Pashinyan sued Armenia in 2010 over his arrest and conviction following the deadly 2008 crackdown on anti-government protesters.
Pashinyan’s government, as the respondent in the case, did not comment before the court on the allegations brought against it by the prime minister.
In an 18 January judgement, the ECHR ruled that the Armenian authorities had violated Pashinyan’s rights to freedom of expression, peaceful assembly, and to liberty and security.
Pashinyan did not demand any material compensation in his application..
The state was represented in the case by Yeghisheh Kirakosyan, who was appointed as Armenia’s representative to the ECHR by Pashinyan’s government in 2018, after briefly serving as an advisor to the prime minister.

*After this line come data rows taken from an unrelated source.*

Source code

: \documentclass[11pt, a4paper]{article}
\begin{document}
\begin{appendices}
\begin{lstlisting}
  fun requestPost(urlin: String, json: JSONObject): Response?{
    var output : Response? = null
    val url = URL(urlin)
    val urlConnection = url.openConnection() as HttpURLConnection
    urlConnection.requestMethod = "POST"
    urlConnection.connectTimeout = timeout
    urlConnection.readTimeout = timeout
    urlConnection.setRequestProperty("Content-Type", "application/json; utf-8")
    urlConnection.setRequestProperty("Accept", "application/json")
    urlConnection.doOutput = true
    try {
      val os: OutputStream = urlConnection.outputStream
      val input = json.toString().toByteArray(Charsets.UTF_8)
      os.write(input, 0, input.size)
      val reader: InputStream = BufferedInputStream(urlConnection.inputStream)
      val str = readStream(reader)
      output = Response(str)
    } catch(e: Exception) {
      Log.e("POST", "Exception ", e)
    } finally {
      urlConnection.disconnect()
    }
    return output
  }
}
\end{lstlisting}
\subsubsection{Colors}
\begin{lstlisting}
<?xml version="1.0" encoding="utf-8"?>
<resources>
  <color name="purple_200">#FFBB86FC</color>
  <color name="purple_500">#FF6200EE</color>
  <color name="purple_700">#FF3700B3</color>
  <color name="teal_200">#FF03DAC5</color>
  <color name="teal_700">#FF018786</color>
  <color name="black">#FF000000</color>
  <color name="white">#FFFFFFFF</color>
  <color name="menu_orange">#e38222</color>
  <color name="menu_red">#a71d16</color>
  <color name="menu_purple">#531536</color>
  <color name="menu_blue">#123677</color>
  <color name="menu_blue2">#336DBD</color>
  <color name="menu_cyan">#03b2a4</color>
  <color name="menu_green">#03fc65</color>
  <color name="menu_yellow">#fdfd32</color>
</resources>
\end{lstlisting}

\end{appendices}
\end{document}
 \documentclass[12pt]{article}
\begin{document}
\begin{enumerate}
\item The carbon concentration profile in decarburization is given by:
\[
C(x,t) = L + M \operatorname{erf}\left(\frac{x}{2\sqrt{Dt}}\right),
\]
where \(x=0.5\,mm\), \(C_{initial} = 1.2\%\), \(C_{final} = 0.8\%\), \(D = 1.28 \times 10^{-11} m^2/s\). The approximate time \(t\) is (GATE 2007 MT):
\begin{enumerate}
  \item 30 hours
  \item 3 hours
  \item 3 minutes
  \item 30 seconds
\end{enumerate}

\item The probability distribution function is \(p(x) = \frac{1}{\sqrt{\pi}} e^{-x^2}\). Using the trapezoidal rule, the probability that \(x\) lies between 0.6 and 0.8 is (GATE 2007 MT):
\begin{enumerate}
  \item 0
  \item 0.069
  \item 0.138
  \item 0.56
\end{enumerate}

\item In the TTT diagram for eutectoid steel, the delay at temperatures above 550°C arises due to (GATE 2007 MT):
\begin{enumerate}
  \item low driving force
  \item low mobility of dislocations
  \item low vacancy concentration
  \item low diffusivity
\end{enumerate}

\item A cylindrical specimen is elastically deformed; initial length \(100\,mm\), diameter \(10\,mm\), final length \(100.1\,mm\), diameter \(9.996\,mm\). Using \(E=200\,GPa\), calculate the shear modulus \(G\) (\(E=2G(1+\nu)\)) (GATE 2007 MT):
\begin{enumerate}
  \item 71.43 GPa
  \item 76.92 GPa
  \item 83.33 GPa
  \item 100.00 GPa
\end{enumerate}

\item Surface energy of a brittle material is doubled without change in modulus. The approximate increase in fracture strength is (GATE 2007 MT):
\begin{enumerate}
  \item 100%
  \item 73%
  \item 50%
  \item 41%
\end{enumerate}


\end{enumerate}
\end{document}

The ruling was the latest in a series of judgements by the ECHR against Armenia over the 2008 crackdown over numerous violations of the European Convention on Human Rights.
Pashinyan was arrested in July 2009 on charges of attempting to ‘overthrow constitutional order’. He was sentenced to seven years in prison but was released in 2011 in a pardon marking the 20th anniversary of Armenia’s independence.
He was convicted for his role in supporting protests against the results of the 2008 presidential election, which saw Robert Kocharyan coming to power.
At the time, Pashinyan was an opposition activist and the editor-in-chief of Haykakan Zhamanak (the Armenian Times).
The protests were organised in late February by Armenia’s first president, Levon Ter-Petrosyan, who lost to Kocharyan in what the opposition claimed were rigged elections.
At least ten people died, including two police officers, when the authorities dispersed the protests on 1 March 2008.
After coming to power in 2018, Pashinyan revisited the events of 1 March. In July 2018, the authorities brought charges against Kocharyan and his allies under the same article used to arrest Pashinyan in 2009: overthrowing constitutional order.
The charges against Kocharyan, who now leads the largest opposition party, were dismissed in March 2021 by Armenia’s Constitutional Court.